■ **Task goal**
A single number is wanted: how many lines of the records below contain the word "await".
(Data supplied Opens)
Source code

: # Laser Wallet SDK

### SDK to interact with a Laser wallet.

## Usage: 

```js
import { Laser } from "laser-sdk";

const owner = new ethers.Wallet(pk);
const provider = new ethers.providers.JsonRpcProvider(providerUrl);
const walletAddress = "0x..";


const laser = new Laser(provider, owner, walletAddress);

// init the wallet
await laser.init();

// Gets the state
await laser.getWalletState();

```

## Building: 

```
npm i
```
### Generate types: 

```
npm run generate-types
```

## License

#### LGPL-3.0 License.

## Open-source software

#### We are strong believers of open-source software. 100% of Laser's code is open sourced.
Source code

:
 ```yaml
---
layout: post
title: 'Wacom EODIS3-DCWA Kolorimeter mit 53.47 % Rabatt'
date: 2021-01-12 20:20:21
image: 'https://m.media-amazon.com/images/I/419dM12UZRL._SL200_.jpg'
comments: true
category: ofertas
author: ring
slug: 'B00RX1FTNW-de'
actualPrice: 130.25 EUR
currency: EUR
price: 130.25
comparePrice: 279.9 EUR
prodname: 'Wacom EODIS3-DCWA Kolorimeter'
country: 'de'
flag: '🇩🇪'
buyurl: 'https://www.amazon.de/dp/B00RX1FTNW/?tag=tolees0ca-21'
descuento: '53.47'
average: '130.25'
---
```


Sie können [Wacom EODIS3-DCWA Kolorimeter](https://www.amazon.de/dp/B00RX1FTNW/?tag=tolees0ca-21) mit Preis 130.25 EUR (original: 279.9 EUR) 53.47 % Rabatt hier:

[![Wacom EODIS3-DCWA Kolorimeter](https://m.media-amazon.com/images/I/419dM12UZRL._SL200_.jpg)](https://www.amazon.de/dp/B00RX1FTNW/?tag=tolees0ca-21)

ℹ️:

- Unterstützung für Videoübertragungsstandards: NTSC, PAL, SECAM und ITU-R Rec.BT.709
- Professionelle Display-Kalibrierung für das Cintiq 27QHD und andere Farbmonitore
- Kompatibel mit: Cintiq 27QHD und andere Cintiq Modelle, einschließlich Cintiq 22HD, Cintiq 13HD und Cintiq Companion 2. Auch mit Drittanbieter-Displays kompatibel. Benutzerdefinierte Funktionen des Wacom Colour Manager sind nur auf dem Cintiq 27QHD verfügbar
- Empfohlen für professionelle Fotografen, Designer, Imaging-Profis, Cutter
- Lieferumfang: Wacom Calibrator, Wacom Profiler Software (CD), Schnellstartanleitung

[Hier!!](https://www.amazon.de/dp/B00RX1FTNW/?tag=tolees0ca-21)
(Data supplied Closes)
■ **Response to the exercise**
2